Un « tracker » (physique et logiciel) permet en effet de lutter contre la fraude aux assurances. Un smartphone et un objet connecté sont en effet l’outil idéal pour suivre un kilométrage et voir s’il correspond bien aux déclarations de l’assuré. Mais ces données ouvrent surtout la porte à un nouveau « business model ».
Première brique du « Pay as You Drive » en France
Les informations issues de ces apps (via l’accélérateur, le GPS, etc.) et/ou d’une « boite noire » installée volontairement (que les camionneurs appellent communément « un mouchard ») ou encore celles venant des capteurs natifs - qui se multiplient dans les voitures - permettent en effet le « Pay as you Drive ». En clair, une modulation des primes d’assurance en fonction du comportement réel sur la route.
La conduite d’un jeune conducteur – statistiquement plus à risque que celle d’un conducteur expérimenté – peut par exemple être évaluée plus finement grâce à la collecte des mesures produites par sa voiture. Ses capteurs peuvent dire s’il dépasse ou non les limitations (grâce au GPS qui indique le lieu, la vitesse autorisée et la vitesse réelle du véhicule), s’il respecte les distances de sécurité (grâce au radar de distance avant), s’il franchit les lignes blanches (radar latéraux) ou s’il a une conduite nerveuse ou calme (grâce aux nombre d’à-coups et de freinages brusques comptabilisés par un accéléromètre). Au final, le jeune conducteur - s’il est plus prudent et calme - pourrait payer moins que le baroudeur de la route – sûr de lui, mais dangereux car devenu trop confiant.
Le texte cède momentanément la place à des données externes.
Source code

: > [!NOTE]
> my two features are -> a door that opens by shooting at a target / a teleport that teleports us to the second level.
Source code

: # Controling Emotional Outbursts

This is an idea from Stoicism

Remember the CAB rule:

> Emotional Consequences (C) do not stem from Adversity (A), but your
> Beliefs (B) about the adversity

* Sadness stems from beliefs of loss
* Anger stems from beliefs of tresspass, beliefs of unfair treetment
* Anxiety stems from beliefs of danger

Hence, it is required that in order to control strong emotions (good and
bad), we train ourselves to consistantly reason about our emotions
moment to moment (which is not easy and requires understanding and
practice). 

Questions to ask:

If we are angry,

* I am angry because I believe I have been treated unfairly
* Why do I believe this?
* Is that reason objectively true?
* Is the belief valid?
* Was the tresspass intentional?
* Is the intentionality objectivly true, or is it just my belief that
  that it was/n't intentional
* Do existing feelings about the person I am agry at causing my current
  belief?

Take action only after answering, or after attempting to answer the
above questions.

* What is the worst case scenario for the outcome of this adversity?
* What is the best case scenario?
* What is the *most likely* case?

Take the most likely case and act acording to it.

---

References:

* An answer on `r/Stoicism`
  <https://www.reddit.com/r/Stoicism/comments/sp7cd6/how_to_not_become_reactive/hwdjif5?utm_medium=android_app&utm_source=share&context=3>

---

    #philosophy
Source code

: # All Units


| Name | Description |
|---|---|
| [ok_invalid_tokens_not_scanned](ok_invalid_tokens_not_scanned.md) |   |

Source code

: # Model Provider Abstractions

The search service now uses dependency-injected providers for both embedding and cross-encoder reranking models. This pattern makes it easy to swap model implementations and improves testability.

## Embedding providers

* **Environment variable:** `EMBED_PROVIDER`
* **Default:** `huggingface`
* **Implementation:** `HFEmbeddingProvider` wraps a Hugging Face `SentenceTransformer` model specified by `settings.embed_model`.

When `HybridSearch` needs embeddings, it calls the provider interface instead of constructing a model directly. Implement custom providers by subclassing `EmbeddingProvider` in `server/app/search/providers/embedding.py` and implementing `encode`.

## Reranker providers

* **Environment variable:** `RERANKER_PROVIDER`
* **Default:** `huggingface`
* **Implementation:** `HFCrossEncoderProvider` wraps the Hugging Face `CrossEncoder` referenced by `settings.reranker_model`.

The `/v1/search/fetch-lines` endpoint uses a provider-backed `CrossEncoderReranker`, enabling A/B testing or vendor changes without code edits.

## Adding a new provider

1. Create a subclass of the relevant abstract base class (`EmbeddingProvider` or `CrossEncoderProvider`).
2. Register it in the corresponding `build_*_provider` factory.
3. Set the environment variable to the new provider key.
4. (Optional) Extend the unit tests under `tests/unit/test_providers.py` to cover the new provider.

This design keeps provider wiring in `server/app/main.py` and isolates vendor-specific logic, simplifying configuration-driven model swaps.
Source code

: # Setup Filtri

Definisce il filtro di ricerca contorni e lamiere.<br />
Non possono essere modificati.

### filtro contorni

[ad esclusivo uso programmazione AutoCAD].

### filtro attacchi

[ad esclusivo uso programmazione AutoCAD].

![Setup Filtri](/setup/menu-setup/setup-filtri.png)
Côté assureur, c’est l’évaluation du rapport entre le coût potentiel d’un sinistre et la probabilité du sinistre qui est drastiquement affiné avec cette méthode. Et donc sa rentabilité qui est améliorée.
Mais cette collecte individuelle pose – pour certains – des problèmes de respect de la vie privée. AXA se montre d’ailleurs très prudent sur ce point. Un point sur lequel son « Data Innovation Lab » travaille, en collaboration avec des experts juridiques.
L’assureur promet en tout cas déjà que ce traçage sera strictement encadré, notamment par des clauses contractuelles précises, et qu’il ne pourra se faire qu’avec l’accord explicite des clients. Enfin AXA discuterait activement aujourd’hui avec la CNIL pour désamorcer ce sujet sensible.
Sensible, mais qui semble bien aller dans le sens de l’Histoire. Les applications qui filment en continue la conduite et qui conservent quelques minutes en cas de d’accident ont déjà commencé à modifier les modalités des constats. Dans les pays anglo-saxons, des assureurs proposent depuis plusieurs mois à leur client des « mouchards » en échange d’une cotisation à la « Pay as you Drive ».
En France, on estime que ces assurances « data centrées » pourraient se populariser dans les trois à quatre ans.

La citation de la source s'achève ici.